• **Source records**
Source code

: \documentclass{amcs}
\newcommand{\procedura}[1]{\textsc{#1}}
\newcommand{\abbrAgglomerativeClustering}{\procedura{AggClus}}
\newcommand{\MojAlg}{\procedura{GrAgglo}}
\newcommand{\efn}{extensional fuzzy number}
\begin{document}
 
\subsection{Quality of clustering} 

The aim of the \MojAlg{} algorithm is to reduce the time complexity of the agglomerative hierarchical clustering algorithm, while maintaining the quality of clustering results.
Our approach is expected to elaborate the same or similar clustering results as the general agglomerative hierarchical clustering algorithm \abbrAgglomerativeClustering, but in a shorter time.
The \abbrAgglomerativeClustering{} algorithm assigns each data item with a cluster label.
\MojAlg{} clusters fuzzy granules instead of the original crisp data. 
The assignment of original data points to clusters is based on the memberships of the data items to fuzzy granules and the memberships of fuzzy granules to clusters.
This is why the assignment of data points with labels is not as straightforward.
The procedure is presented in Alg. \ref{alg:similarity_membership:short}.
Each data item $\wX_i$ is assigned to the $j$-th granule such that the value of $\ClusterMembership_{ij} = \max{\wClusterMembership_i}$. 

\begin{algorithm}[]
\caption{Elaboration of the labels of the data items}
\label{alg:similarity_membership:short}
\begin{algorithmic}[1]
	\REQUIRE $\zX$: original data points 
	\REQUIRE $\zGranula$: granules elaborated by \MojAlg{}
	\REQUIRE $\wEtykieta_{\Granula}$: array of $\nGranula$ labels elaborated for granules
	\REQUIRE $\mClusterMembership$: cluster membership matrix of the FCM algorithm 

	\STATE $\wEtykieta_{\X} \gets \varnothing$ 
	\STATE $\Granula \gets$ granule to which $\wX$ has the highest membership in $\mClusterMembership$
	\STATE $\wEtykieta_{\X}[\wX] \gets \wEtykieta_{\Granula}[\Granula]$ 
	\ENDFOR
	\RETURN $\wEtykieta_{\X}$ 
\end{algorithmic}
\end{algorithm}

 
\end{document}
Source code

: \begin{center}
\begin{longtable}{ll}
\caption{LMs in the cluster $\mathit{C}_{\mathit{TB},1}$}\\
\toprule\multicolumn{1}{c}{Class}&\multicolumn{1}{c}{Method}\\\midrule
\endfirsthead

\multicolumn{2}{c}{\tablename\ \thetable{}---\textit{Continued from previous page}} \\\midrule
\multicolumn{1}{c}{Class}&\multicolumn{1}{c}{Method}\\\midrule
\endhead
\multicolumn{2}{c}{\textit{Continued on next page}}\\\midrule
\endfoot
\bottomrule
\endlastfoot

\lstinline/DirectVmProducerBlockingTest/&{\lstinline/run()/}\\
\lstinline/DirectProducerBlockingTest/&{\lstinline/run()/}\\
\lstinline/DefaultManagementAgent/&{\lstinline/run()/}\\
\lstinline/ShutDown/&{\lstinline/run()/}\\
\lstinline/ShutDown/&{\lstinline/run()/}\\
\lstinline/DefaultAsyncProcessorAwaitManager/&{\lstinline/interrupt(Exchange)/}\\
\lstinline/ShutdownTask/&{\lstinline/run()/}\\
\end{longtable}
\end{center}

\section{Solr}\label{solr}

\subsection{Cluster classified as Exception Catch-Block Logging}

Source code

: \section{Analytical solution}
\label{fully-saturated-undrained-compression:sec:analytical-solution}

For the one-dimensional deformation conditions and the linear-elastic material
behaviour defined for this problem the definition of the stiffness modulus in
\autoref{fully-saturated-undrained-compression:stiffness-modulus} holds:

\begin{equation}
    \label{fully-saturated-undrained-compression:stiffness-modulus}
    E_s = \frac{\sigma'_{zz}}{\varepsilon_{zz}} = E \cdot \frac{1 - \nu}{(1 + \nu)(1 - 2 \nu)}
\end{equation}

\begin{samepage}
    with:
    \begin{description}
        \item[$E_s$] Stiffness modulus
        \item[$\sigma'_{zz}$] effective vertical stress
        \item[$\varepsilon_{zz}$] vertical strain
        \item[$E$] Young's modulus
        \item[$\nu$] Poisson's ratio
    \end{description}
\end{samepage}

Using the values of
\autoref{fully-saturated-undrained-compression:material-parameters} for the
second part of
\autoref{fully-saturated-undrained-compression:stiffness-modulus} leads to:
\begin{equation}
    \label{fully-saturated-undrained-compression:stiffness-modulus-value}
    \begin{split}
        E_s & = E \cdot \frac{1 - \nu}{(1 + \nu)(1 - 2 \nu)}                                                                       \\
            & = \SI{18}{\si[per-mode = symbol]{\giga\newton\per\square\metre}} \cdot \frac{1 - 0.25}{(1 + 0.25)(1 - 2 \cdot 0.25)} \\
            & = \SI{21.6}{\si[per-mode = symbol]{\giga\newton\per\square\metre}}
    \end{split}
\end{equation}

==

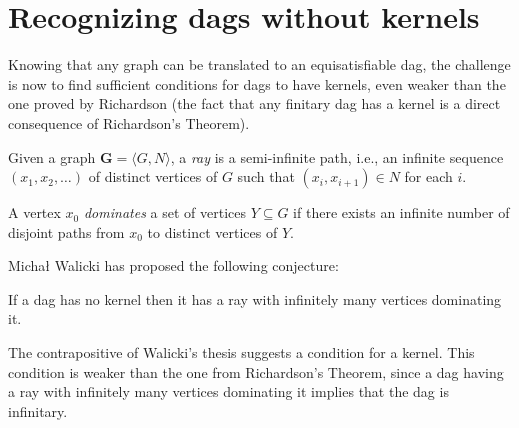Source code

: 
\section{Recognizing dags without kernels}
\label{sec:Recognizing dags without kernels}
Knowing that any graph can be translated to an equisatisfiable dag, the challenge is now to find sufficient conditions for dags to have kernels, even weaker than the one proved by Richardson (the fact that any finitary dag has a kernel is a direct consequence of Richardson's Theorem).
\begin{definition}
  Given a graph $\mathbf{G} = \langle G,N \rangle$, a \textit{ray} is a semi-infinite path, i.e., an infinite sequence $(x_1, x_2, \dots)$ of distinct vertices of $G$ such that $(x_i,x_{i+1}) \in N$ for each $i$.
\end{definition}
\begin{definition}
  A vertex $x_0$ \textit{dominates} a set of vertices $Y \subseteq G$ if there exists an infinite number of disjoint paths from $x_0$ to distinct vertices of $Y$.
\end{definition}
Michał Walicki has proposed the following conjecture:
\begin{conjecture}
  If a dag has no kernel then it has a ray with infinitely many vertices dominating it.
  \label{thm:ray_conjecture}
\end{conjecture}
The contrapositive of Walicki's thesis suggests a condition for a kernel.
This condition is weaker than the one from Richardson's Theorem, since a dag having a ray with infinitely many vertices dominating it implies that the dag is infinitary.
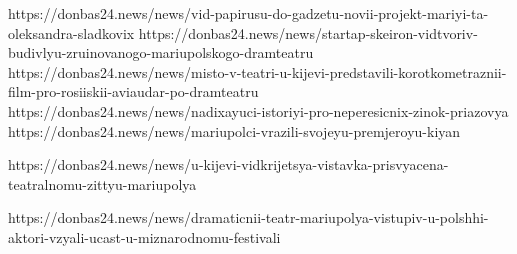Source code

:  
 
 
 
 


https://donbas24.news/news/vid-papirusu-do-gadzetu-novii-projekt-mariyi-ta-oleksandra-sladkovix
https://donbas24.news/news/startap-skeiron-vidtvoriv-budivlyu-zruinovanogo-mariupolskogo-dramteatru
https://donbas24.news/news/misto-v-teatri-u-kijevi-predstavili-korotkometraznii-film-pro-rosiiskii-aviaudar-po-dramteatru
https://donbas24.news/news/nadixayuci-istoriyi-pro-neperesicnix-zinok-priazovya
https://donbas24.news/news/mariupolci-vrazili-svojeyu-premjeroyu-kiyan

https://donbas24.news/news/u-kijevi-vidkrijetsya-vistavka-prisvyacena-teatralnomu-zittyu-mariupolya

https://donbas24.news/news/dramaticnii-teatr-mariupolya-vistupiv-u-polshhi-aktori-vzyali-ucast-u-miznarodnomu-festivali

==

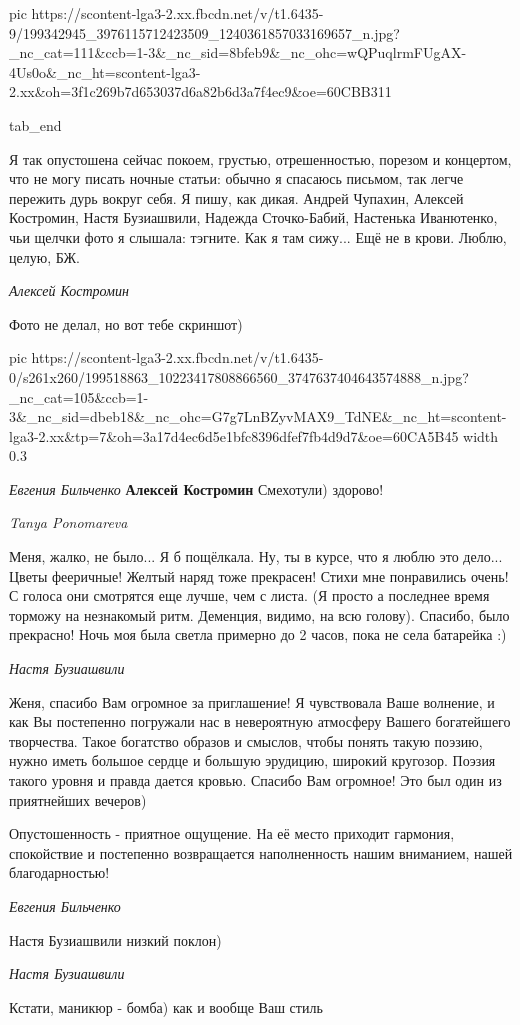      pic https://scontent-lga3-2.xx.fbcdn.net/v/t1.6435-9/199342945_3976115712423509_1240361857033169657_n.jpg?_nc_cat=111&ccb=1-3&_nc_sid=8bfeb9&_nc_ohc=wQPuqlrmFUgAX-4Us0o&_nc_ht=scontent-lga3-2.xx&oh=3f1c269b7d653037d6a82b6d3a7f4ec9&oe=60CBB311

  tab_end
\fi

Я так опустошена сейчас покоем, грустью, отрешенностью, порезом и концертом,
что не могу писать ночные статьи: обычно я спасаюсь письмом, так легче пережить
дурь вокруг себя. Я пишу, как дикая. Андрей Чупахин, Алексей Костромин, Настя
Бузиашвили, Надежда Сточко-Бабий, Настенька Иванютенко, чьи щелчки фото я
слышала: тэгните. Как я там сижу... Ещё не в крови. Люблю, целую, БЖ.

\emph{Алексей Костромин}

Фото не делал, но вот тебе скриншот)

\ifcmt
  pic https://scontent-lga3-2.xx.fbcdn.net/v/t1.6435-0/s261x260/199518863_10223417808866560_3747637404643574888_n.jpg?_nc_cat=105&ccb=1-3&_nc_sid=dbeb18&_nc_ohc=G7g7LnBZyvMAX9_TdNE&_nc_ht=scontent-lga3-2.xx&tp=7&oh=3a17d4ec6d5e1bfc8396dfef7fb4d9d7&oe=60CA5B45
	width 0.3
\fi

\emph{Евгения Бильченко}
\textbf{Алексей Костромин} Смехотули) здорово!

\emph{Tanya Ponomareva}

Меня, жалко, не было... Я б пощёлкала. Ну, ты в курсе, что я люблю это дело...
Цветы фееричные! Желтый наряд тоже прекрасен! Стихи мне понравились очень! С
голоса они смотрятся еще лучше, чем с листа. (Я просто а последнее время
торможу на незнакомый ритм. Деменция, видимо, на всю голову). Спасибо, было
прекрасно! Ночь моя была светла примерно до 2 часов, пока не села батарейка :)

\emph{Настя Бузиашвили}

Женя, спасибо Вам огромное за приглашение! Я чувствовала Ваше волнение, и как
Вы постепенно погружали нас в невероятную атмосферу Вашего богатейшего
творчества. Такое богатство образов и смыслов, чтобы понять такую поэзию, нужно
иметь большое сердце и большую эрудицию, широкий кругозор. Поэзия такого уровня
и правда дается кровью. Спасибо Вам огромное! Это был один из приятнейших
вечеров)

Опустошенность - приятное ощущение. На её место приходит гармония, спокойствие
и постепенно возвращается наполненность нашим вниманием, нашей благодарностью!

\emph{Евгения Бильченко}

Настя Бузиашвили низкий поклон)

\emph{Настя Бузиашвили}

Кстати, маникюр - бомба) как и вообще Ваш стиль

• **Activity**
Among the entries, work out how many lines include the word "dominating". Answer with that number only.

• **Task result**
2